Young and old follow with intense interest every movement of the shipwrecked mariner when he first swims to the stranded ship, constructs a raft, and places on it "bread, rice, three Dutch cheeses, five pieces of dried goat's flesh, a little remainder of European corn, and the carpenter's chest." Readers do not accompany him passively as he lands the raft and returns. They work with him; they are not only made a part of all Crusoe's experience, but they react on it imaginatively; they suggest changes; they hold their breath or try to assist him when he is in danger. Defoe's genius in making the reader a partner in Robinson Crusoe's adventures has not yet received sufficient appreciation. The author could never have secured such a triumph if he had not compelled readers to take an active part in the story.

It was for a long time thought that Defoe was ignorant, that he accidentally happened to write Robinson Crusoe because he had been told of the recent experience of Alexander Selkirk on a solitary island in the Pacific. It is now known that Defoe was well educated, versed in several languages, and the most versatile writer of his time. Robinson Crusoe was no more of an accident than any other creation of genius.
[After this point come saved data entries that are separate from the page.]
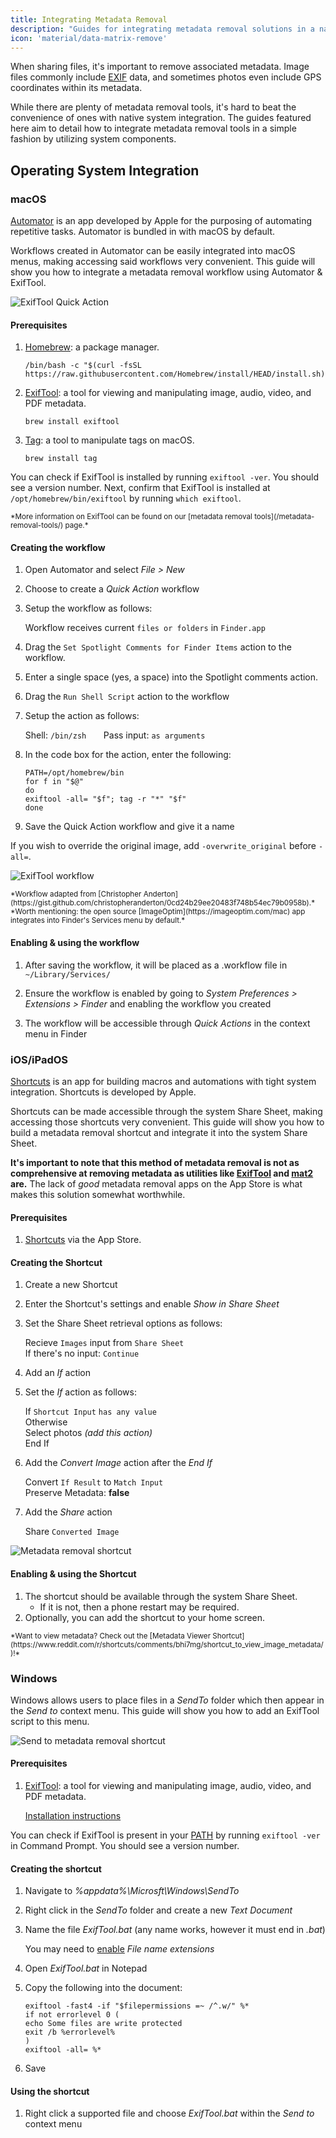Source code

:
 ```yaml
---
title: Integrating Metadata Removal
description: "Guides for integrating metadata removal solutions in a native fashion."
icon: 'material/data-matrix-remove'
---
```


When sharing files, it's important to remove associated metadata. Image files commonly include [EXIF](https://en.wikipedia.org/wiki/Exif) data, and sometimes photos even include GPS coordinates within its metadata.

While there are plenty of metadata removal tools, it's hard to beat the convenience of ones with native system integration. The guides featured here aim to detail how to integrate metadata removal tools in a simple fashion by utilizing system components.

## Operating System Integration

### macOS

[Automator](https://support.apple.com/guide/automator/welcome/mac) is an app developed by Apple for the purposing of automating repetitive tasks. Automator is bundled in with macOS by default.

Workflows created in Automator can be easily integrated into macOS menus, making accessing said workflows very convenient. This guide will show you how to integrate a metadata removal workflow using Automator & ExifTool.

![ExifTool Quick Action](/assets/img/integrating-metadata-removal/preview-macos.jpg)

#### Prerequisites

1. [Homebrew](https://brew.sh): a package manager.

	```
	/bin/bash -c "$(curl -fsSL https://raw.githubusercontent.com/Homebrew/install/HEAD/install.sh)"
	```
	
2. [ExifTool](https://exiftool.org): a tool for viewing and manipulating image, audio, video, and PDF metadata.

	```
	brew install exiftool
	```

3. [Tag](https://github.com/jdberry/tag/): a tool to manipulate tags on macOS.

	```
	brew install tag
	```

You can check if ExifTool is installed by running `exiftool -ver`. You should see a version number. Next, confirm that ExifTool is installed at `/opt/homebrew/bin/exiftool` by running `which exiftool`.

<small>
*More information on ExifTool can be found on our [metadata removal tools](/metadata-removal-tools/) page.*
</small>

#### Creating the workflow

1. Open Automator and select *File > New*

2. Choose to create a *Quick Action* workflow

3. Setup the workflow as follows:

	Workflow receives current `files or folders` in `Finder.app`

4. Drag the `Set Spotlight Comments for Finder Items` action to the workflow.

5. Enter a single space (yes, a space) into the Spotlight comments action.

6. Drag the `Run Shell Script` action to the workflow

7. Setup the action as follows:

	Shell: `/bin/zsh` &nbsp; &nbsp; &nbsp; Pass input: `as arguments`

8. In the code box for the action, enter the following:

	```
	PATH=/opt/homebrew/bin
	for f in "$@"
	do	
	exiftool -all= "$f"; tag -r "*" "$f"
	done
	```

9. Save the Quick Action workflow and give it a name

If you wish to override the original image, add `-overwrite_original` before `-all=`.

![ExifTool workflow](/assets/img/integrating-metadata-removal/workflow.jpg)

<small>
*Workflow adapted from [Christopher Anderton](https://gist.github.com/christopheranderton/0cd24b29ee20483f748b54ec79b0958b).*
<br>
*Worth mentioning: the open source [ImageOptim](https://imageoptim.com/mac) app integrates into Finder's Services menu by default.*
</small>

#### Enabling & using the workflow

1. After saving the workflow, it will be placed as a .workflow file in `~/Library/Services/`

2. Ensure the workflow is enabled by going to *System Preferences > Extensions > Finder* and enabling the workflow you created

3. The workflow will be accessible through *Quick Actions* in the context menu in Finder

### iOS/iPadOS

[Shortcuts](https://support.apple.com/guide/shortcuts/welcome/ios) is an app for building macros and automations with tight system integration. Shortcuts is developed by Apple.

Shortcuts can be made accessible through the system Share Sheet, making accessing those shortcuts very convenient. This guide will show you how to build a metadata removal shortcut and integrate it into the system Share Sheet.

**It's important to note that this method of metadata removal is not as comprehensive at removing metadata as utilities like [ExifTool](/metadata-removal-tools/#exiftool) and [mat2](/metadata-removal-tools/#mat2) are.** The lack of *good* metadata removal apps on the App Store is what makes this solution somewhat worthwhile.

#### Prerequisites

1. [Shortcuts](https://apps.apple.com/us/app/shortcuts/id915249334) via the App Store.

#### Creating the Shortcut

1. Create a new Shortcut

2. Enter the Shortcut's settings and enable *Show in Share Sheet*

3. Set the Share Sheet retrieval options as follows:

	Recieve `Images` input from `Share Sheet`<br>
	If there's no input: `Continue`
	
4. Add an *If* action

5. Set the *If* action as follows:

	If `Shortcut Input` `has any value`<br>
	Otherwise<br>
	Select photos *(add this action)*<br>
	End If

6. Add the *Convert Image* action after the *End If*

	Convert `If Result` to `Match Input`<br>
	Preserve Metadata: **false**

7. Add the *Share* action

	Share `Converted Image`

![Metadata removal shortcut](/assets/img/integrating-metadata-removal/shortcut.png)

#### Enabling & using the Shortcut

1. The shortcut should be available through the system Share Sheet.
	- If it is not, then a phone restart may be required.
2. Optionally, you can add the shortcut to your home screen.

<small>
*Want to view metadata? Check out the [Metadata Viewer Shortcut](https://www.reddit.com/r/shortcuts/comments/bhi7mg/shortcut_to_view_image_metadata/)!*
</small>


### Windows

Windows allows users to place files in a *SendTo* folder which then appear in the *Send to* context menu. This guide will show you how to add an ExifTool script to this menu.

![Send to metadata removal shortcut](/assets/img/integrating-metadata-removal/sendto.jpg)

#### Prerequisites

1. [ExifTool](https://exiftool.org): a tool for viewing and manipulating image, audio, video, and PDF metadata.

	[Installation instructions](https://exiftool.org/install.html#Windows)

You can check if ExifTool is present in your [PATH](https://www.computerhope.com/issues/ch000549.htm) by running `exiftool -ver` in Command Prompt. You should see a version number.

#### Creating the shortcut

1. Navigate to *%appdata%\Microsft\Windows\SendTo*

2. Right click in the *SendTo* folder and create a new *Text Document*

3. Name the file *ExifTool.bat* (any name works, however it must end in *.bat*)

	You may need to [enable](https://www.howtogeek.com/205086/beginner-how-to-make-windows-show-file-extensions/) *File name extensions*

4. Open *ExifTool.bat* in Notepad

5. Copy the following into the document:

	```
	exiftool -fast4 -if "$filepermissions =~ /^.w/" %*
	if not errorlevel 0 (
	echo Some files are write protected
	exit /b %errorlevel%
	)
	exiftool -all= %*
	```

6. Save

#### Using the shortcut

1. Right click a supported file and choose *ExifTool.bat* within the *Send to* context menu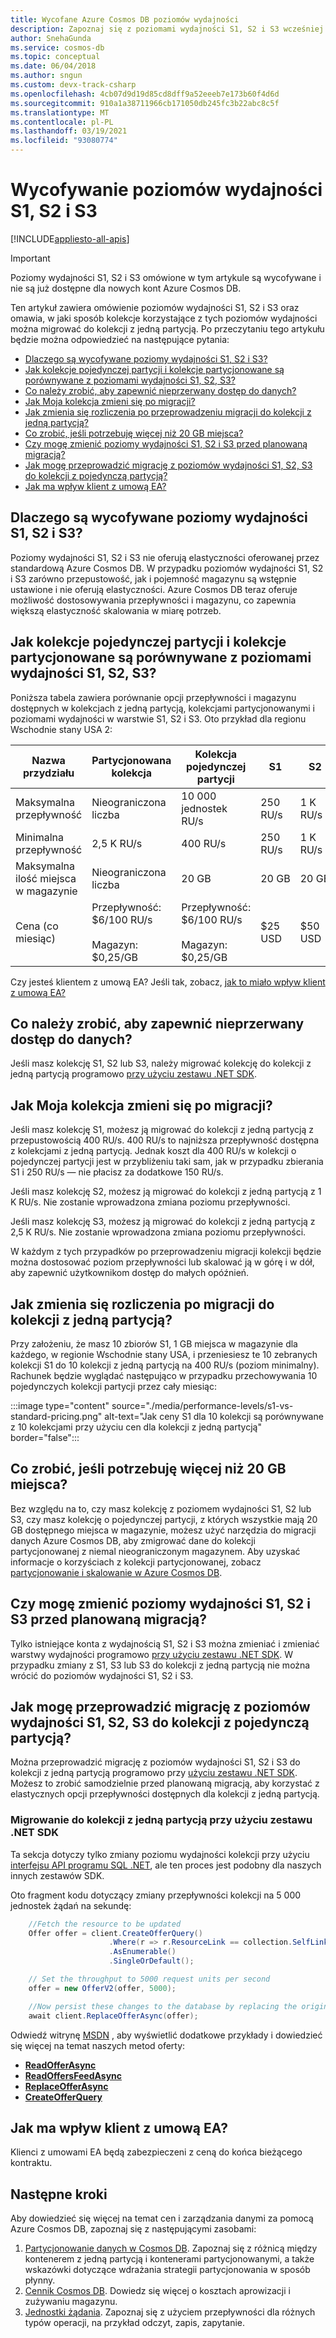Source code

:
 ```yaml
---
title: Wycofane Azure Cosmos DB poziomów wydajności
description: Zapoznaj się z poziomami wydajności S1, S2 i S3 wcześniej dostępnymi w Azure Cosmos DB.
author: SnehaGunda
ms.service: cosmos-db
ms.topic: conceptual
ms.date: 06/04/2018
ms.author: sngun
ms.custom: devx-track-csharp
ms.openlocfilehash: 4cb07d9d19d85cd8dff9a52eeeb7e173b60f4d6d
ms.sourcegitcommit: 910a1a38711966cb171050db245fc3b22abc8c5f
ms.translationtype: MT
ms.contentlocale: pl-PL
ms.lasthandoff: 03/19/2021
ms.locfileid: "93080774"
---
```

# <a name="retiring-the-s1-s2-and-s3-performance-levels"></a>Wycofywanie poziomów wydajności S1, S2 i S3
[!INCLUDE[appliesto-all-apis](includes/appliesto-all-apis.md)]

> [!IMPORTANT] 
> Poziomy wydajności S1, S2 i S3 omówione w tym artykule są wycofywane i nie są już dostępne dla nowych kont Azure Cosmos DB.

Ten artykuł zawiera omówienie poziomów wydajności S1, S2 i S3 oraz omawia, w jaki sposób kolekcje korzystające z tych poziomów wydajności można migrować do kolekcji z jedną partycją. Po przeczytaniu tego artykułu będzie można odpowiedzieć na następujące pytania:

- [Dlaczego są wycofywane poziomy wydajności S1, S2 i S3?](#why-retired)
- [Jak kolekcje pojedynczej partycji i kolekcje partycjonowane są porównywane z poziomami wydajności S1, S2, S3?](#compare)
- [Co należy zrobić, aby zapewnić nieprzerwany dostęp do danych?](#uninterrupted-access)
- [Jak Moja kolekcja zmieni się po migracji?](#collection-change)
- [Jak zmienia się rozliczenia po przeprowadzeniu migracji do kolekcji z jedną partycją?](#billing-change)
- [Co zrobić, jeśli potrzebuję więcej niż 20 GB miejsca?](#more-storage-needed)
- [Czy mogę zmienić poziomy wydajności S1, S2 i S3 przed planowaną migracją?](#change-before)
- [Jak mogę przeprowadzić migrację z poziomów wydajności S1, S2, S3 do kolekcji z pojedynczą partycją?](#migrate-diy)
- [Jak ma wpływ klient z umową EA?](#ea-customer)

<a name="why-retired"></a>

## <a name="why-are-the-s1-s2-and-s3-performance-levels-being-retired"></a>Dlaczego są wycofywane poziomy wydajności S1, S2 i S3?

Poziomy wydajności S1, S2 i S3 nie oferują elastyczności oferowanej przez standardową Azure Cosmos DB. W przypadku poziomów wydajności S1, S2 i S3 zarówno przepustowość, jak i pojemność magazynu są wstępnie ustawione i nie oferują elastyczności. Azure Cosmos DB teraz oferuje możliwość dostosowywania przepływności i magazynu, co zapewnia większą elastyczność skalowania w miarę potrzeb.

<a name="compare"></a>

## <a name="how-do-single-partition-collections-and-partitioned-collections-compare-to-the-s1-s2-s3-performance-levels"></a>Jak kolekcje pojedynczej partycji i kolekcje partycjonowane są porównywane z poziomami wydajności S1, S2, S3?

Poniższa tabela zawiera porównanie opcji przepływności i magazynu dostępnych w kolekcjach z jedną partycją, kolekcjami partycjonowanymi i poziomami wydajności w warstwie S1, S2 i S3. Oto przykład dla regionu Wschodnie stany USA 2:

| Nazwa przydziału  |Partycjonowana kolekcja|Kolekcja pojedynczej partycji|S1|S2|S3|
|---|---|---|---|---|---|
|Maksymalna przepływność|Nieograniczona liczba|10 000 jednostek RU/s|250 RU/s|1 K RU/s|2,5 K RU/s|
|Minimalna przepływność|2,5 K RU/s|400 RU/s|250 RU/s|1 K RU/s|2,5 K RU/s|
|Maksymalna ilość miejsca w magazynie|Nieograniczona liczba|20 GB|20 GB|20 GB|20 GB|
|Cena (co miesiąc)|Przepływność: $6/100 RU/s<br><br>Magazyn: $0,25/GB|Przepływność: $6/100 RU/s<br><br>Magazyn: $0,25/GB|$25 USD|$50 USD|$100 USD|

Czy jesteś klientem z umową EA? Jeśli tak, zobacz, [jak to miało wpływ klient z umową EA?](#ea-customer)

<a name="uninterrupted-access"></a>

## <a name="what-do-i-need-to-do-to-ensure-uninterrupted-access-to-my-data"></a>Co należy zrobić, aby zapewnić nieprzerwany dostęp do danych?

Jeśli masz kolekcję S1, S2 lub S3, należy migrować kolekcję do kolekcji z jedną partycją programowo [przy użyciu zestawu .NET SDK](#migrate-diy). 

<a name="collection-change"></a>

## <a name="how-will-my-collection-change-after-the-migration"></a>Jak Moja kolekcja zmieni się po migracji?

Jeśli masz kolekcję S1, możesz ją migrować do kolekcji z jedną partycją z przepustowością 400 RU/s. 400 RU/s to najniższa przepływność dostępna z kolekcjami z jedną partycją. Jednak koszt dla 400 RU/s w kolekcji o pojedynczej partycji jest w przybliżeniu taki sam, jak w przypadku zbierania S1 i 250 RU/s — nie płacisz za dodatkowe 150 RU/s.

Jeśli masz kolekcję S2, możesz ją migrować do kolekcji z jedną partycją z 1 K RU/s. Nie zostanie wprowadzona zmiana poziomu przepływności.

Jeśli masz kolekcję S3, możesz ją migrować do kolekcji z jedną partycją z 2,5 K RU/s. Nie zostanie wprowadzona zmiana poziomu przepływności.

W każdym z tych przypadków po przeprowadzeniu migracji kolekcji będzie można dostosować poziom przepływności lub skalować ją w górę i w dół, aby zapewnić użytkownikom dostęp do małych opóźnień. 

<a name="billing-change"></a>

## <a name="how-will-my-billing-change-after-i-migrated-to-the-single-partition-collections"></a>Jak zmienia się rozliczenia po migracji do kolekcji z jedną partycją?

Przy założeniu, że masz 10 zbiorów S1, 1 GB miejsca w magazynie dla każdego, w regionie Wschodnie stany USA, i przeniesiesz te 10 zebranych kolekcji S1 do 10 kolekcji z jedną partycją na 400 RU/s (poziom minimalny). Rachunek będzie wyglądać następująco w przypadku przechowywania 10 pojedynczych kolekcji partycji przez cały miesiąc:

:::image type="content" source="./media/performance-levels/s1-vs-standard-pricing.png" alt-text="Jak ceny S1 dla 10 kolekcji są porównywane z 10 kolekcjami przy użyciu cen dla kolekcji z jedną partycją" border="false":::

<a name="more-storage-needed"></a>

## <a name="what-if-i-need-more-than-20-gb-of-storage"></a>Co zrobić, jeśli potrzebuję więcej niż 20 GB miejsca?

Bez względu na to, czy masz kolekcję z poziomem wydajności S1, S2 lub S3, czy masz kolekcję o pojedynczej partycji, z których wszystkie mają 20 GB dostępnego miejsca w magazynie, możesz użyć narzędzia do migracji danych Azure Cosmos DB, aby zmigrować dane do kolekcji partycjonowanej z niemal nieograniczonym magazynem. Aby uzyskać informacje o korzyściach z kolekcji partycjonowanej, zobacz [partycjonowanie i skalowanie w Azure Cosmos DB](partitioning-overview.md). 

<a name="change-before"></a>

## <a name="can-i-change-between-the-s1-s2-and-s3-performance-levels-before-the-planned-migration"></a>Czy mogę zmienić poziomy wydajności S1, S2 i S3 przed planowaną migracją?

Tylko istniejące konta z wydajnością S1, S2 i S3 można zmieniać i zmieniać warstwy wydajności programowo [przy użyciu zestawu .NET SDK](#migrate-diy). W przypadku zmiany z S1, S3 lub S3 do kolekcji z jedną partycją nie można wrócić do poziomów wydajności S1, S2 i S3.

<a name="migrate-diy"></a>

## <a name="how-do-i-migrate-from-the-s1-s2-s3-performance-levels-to-single-partition-collections-on-my-own"></a>Jak mogę przeprowadzić migrację z poziomów wydajności S1, S2, S3 do kolekcji z pojedynczą partycją?

Można przeprowadzić migrację z poziomów wydajności S1, S2 i S3 do kolekcji z jedną partycją programowo przy [użyciu zestawu .NET SDK](#migrate-diy). Możesz to zrobić samodzielnie przed planowaną migracją, aby korzystać z elastycznych opcji przepływności dostępnych dla kolekcji z jedną partycją.

### <a name="migrate-to-single-partition-collections-by-using-the-net-sdk"></a>Migrowanie do kolekcji z jedną partycją przy użyciu zestawu .NET SDK

Ta sekcja dotyczy tylko zmiany poziomu wydajności kolekcji przy użyciu [interfejsu API programu SQL .NET](sql-api-sdk-dotnet.md), ale ten proces jest podobny dla naszych innych zestawów SDK.

Oto fragment kodu dotyczący zmiany przepływności kolekcji na 5 000 jednostek żądań na sekundę:
    
```csharp
    //Fetch the resource to be updated
    Offer offer = client.CreateOfferQuery()
                      .Where(r => r.ResourceLink == collection.SelfLink)    
                      .AsEnumerable()
                      .SingleOrDefault();

    // Set the throughput to 5000 request units per second
    offer = new OfferV2(offer, 5000);

    //Now persist these changes to the database by replacing the original resource
    await client.ReplaceOfferAsync(offer);
```

Odwiedź witrynę [MSDN](/dotnet/api/microsoft.azure.documents.client.documentclient) , aby wyświetlić dodatkowe przykłady i dowiedzieć się więcej na temat naszych metod oferty:

* [**ReadOfferAsync**](/dotnet/api/microsoft.azure.documents.client.documentclient.readofferasync)
* [**ReadOffersFeedAsync**](/dotnet/api/microsoft.azure.documents.client.documentclient.readoffersfeedasync)
* [**ReplaceOfferAsync**](/dotnet/api/microsoft.azure.documents.client.documentclient.replaceofferasync)
* [**CreateOfferQuery**](/previous-versions/azure/dn975114(v=azure.100))

<a name="ea-customer"></a>

## <a name="how-am-i-impacted-if-im-an-ea-customer"></a>Jak ma wpływ klient z umową EA?

Klienci z umowami EA będą zabezpieczeni z ceną do końca bieżącego kontraktu.

## <a name="next-steps"></a>Następne kroki
Aby dowiedzieć się więcej na temat cen i zarządzania danymi za pomocą Azure Cosmos DB, zapoznaj się z następującymi zasobami:

1.  [Partycjonowanie danych w Cosmos DB](partitioning-overview.md). Zapoznaj się z różnicą między kontenerem z jedną partycją i kontenerami partycjonowanymi, a także wskazówki dotyczące wdrażania strategii partycjonowania w sposób płynny.
2.  [Cennik Cosmos DB](https://azure.microsoft.com/pricing/details/cosmos-db/). Dowiedz się więcej o kosztach aprowizacji i zużywaniu magazynu.
3.  [Jednostki żądania](request-units.md). Zapoznaj się z użyciem przepływności dla różnych typów operacji, na przykład odczyt, zapis, zapytanie.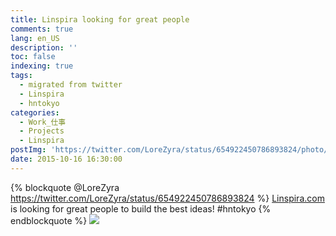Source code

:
 ```yaml
---
title: Linspira looking for great people
comments: true
lang: en_US
description: ''
toc: false
indexing: true
tags:
  - migrated from twitter
  - Linspira
  - hntokyo
categories:
  - Work_仕事
  - Projects
  - Linspira
postImg: 'https://twitter.com/LoreZyra/status/654922450786893824/photo/1'
date: 2015-10-16 16:30:00
---
```

{% blockquote @LoreZyra https://twitter.com/LoreZyra/status/654922450786893824 %}
[Linspira.com](https://Linspira.com) is looking for great people to build the best ideas! #hntokyo
{% endblockquote %}
![](CRbAf4EUsAEYjiX.png)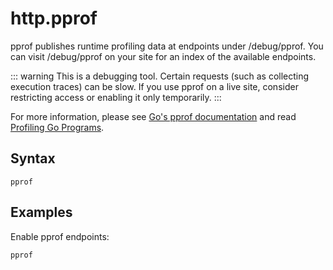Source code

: # http.pprof

pprof publishes runtime profiling data at endpoints under /debug/pprof. You can visit /debug/pprof on your site for an
index of the available endpoints.

::: warning
This is a debugging tool. Certain requests (such as collecting execution traces) can be slow. If you use pprof on a live
site, consider restricting access or enabling it only temporarily.
:::

For more information, please see [Go's pprof documentation](https://golang.org/pkg/net/http/pprof/) and read [Profiling
Go Programs](https://blog.golang.org/profiling-go-programs).

## Syntax

``` casketfile
pprof
```

## Examples

Enable pprof endpoints:

``` casketfile
pprof
```
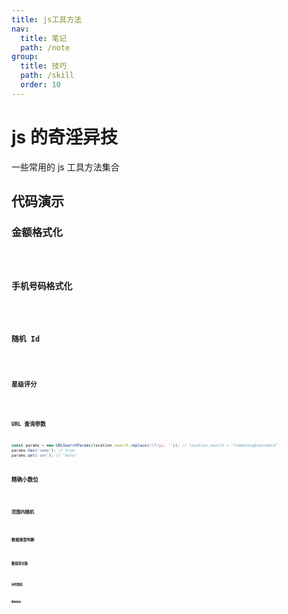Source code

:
 ```yaml
---
title: js工具方法
nav:
  title: 笔记
  path: /note
group:
  title: 技巧
  path: /skill
  order: 10
---
```


# js 的奇淫异技

一些常用的 js 工具方法集合

## 代码演示

### 金额格式化

<code src="./demo/money-format.tsx" />

### 手机号码格式化

<code src="./demo/phone-format.tsx" />

### 随机 Id

<code src="./demo/random-id.tsx" />

### 星级评分

<code src="./demo/rate.tsx" />

### URL 查询参数

```js
const params = new URLSearchParams(location.search.replace(/\?/gi, '')); // location.search = "?name=xxg&sex=male"
params.has('name'); // true
params.get('sex'); // "male"
```

### 精确小数位

<code src="./demo/round-number.tsx" />

### 范围内随机

<code src="./demo/range-random.tsx" />

### 数据类型判断

<code src="./demo/type.tsx" />

### 数组转对象

<code src="./demo/array-object.tsx" />

### 树转数组

<code src="./demo/tree-object.tsx" />

### 数组转树

<code src="./demo/array-tree.tsx" />
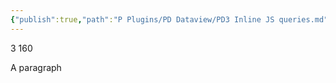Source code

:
 ```yaml
---
{"publish":true,"path":"P Plugins/PD Dataview/PD3 Inline JS queries.md","permalink":"/p-plugins/pd-dataview/pd-3-inline-js-queries/","PassFrontmatter":true}
---
```



3
160
<p><span>A paragraph</span></p>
Defoe's other principal works of fiction are: Memoirs of a Cavalier, the story of a soldier's adventures in the seventeenth century; The Life, Adventures, and Piracies of the Famous Captain Singleton, a graphic account of adventures in a journey across Africa; Moll Flanders, a story of a well-known criminal; and A Journal of the Plague Year, a vivid, imaginative presentation, in the most realistic way, of the horrors of the London plague in 1665. These works are almost completely overshadowed by Robinson Crusoe; but they also show Defoe's narrative power and his ability to make fiction seem an absolute reality. In writing Gulliver's Travels, Swift received valuable hints from Defoe. Stevenson's Treasure Island is the most successful of the almost numberless stories of adventure suggested by Robinson Crusoe.

JONATHAN SWIFT, 1667-1745



Life.—Swift, one of the greatest prose writers of the eighteenth century, was born of English parents in Dublin in 1667. It is absolutely necessary to know something of his life in order to pass proper judgment on his writings. A cursory examination of his life will show that heredity and environment were responsible for many of his peculiarities. Swift's father died a few months before the birth of his son, and the boy saw but little of his mother.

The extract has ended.